Spring City, TN Train - Bus Wreck, Aug 1955
10 KILLED IN TRAIN-BUS CRASH
School Bus Demolished; 30 Injured
SPRING CITY, Tenn., Aug. 22 (AP) -- A 100-car freight train demolished a school bus loaded with about 40 children here today, killing at least 10 of them and injuring all the others.
The state-highway patrol at Nashville said its reports had 17 definitely killed, but this figure could not be confirmed from the several hospitals and funeral homes involved.
The Southern Railway train struck the bus broadside, scattering dead and injured grammar school children for 10 car-lengths along the track.

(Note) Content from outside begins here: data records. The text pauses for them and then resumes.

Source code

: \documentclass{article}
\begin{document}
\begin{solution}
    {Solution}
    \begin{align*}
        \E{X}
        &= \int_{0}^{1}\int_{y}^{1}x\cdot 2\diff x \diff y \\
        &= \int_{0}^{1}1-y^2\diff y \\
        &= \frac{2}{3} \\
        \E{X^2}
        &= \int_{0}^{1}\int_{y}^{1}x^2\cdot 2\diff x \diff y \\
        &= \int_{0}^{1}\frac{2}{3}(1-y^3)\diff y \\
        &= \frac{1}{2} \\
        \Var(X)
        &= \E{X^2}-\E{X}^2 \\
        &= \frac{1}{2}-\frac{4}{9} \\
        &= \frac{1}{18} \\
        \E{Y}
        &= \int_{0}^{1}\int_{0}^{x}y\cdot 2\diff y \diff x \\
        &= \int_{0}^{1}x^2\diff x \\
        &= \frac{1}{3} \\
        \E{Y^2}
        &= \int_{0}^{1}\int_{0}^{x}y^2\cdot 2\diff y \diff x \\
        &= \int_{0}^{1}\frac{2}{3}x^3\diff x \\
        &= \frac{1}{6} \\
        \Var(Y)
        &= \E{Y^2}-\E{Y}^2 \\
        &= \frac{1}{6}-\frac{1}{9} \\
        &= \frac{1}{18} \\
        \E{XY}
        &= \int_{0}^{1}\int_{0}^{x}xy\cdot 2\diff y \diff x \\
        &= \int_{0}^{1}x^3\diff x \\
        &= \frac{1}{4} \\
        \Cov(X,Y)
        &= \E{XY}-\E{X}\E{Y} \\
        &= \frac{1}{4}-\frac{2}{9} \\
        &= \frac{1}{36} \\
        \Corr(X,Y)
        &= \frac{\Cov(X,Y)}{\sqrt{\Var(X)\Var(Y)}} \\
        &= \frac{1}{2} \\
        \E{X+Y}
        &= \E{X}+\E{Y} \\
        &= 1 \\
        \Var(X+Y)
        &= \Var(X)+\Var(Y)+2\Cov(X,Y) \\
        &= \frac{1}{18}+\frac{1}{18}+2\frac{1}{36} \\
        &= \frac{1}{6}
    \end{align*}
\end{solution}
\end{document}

The accident happened just off the main street of this town of less than 2,000 population, two blocks from the elementary school the children had just left.
As in most other rural Tennessee areas, Spring City schools start classes in mid-August to allow a harvest-time recess. The town is near an elbow of the Tennessee River between Knoxville and Chattanooga.
Every available ambulance and all state highway patrol cars for miles around were dispatched here immediately. The children, all white, and ranging in age from 6 to 12, were taken to hospitals here and at nearby Dayton, Rockwood, Chattanooga and Crossville.
Identification of the children was a slow process, officers said, with 10 of the dead identified three hours after the mid-afternoon crash.
Bus driver RAYMOND MOORE, who was treated for head injuries, said four parked cars obstructed his view of the oncoming train.
"I stopped at the crossing," MOORE said, "but didn't see the train. When I started across the tracks, I saw it and heard the engineer blowing his whistle."
"I prayed I would make it but I knew I was too late."
Police Chief RAYMOND POWERS said he heard the crash, looked up and saw a "puff of smoke."
"When the smoke cleared, people began picking up bodies of the children and loading them into cars and ambulances," he said.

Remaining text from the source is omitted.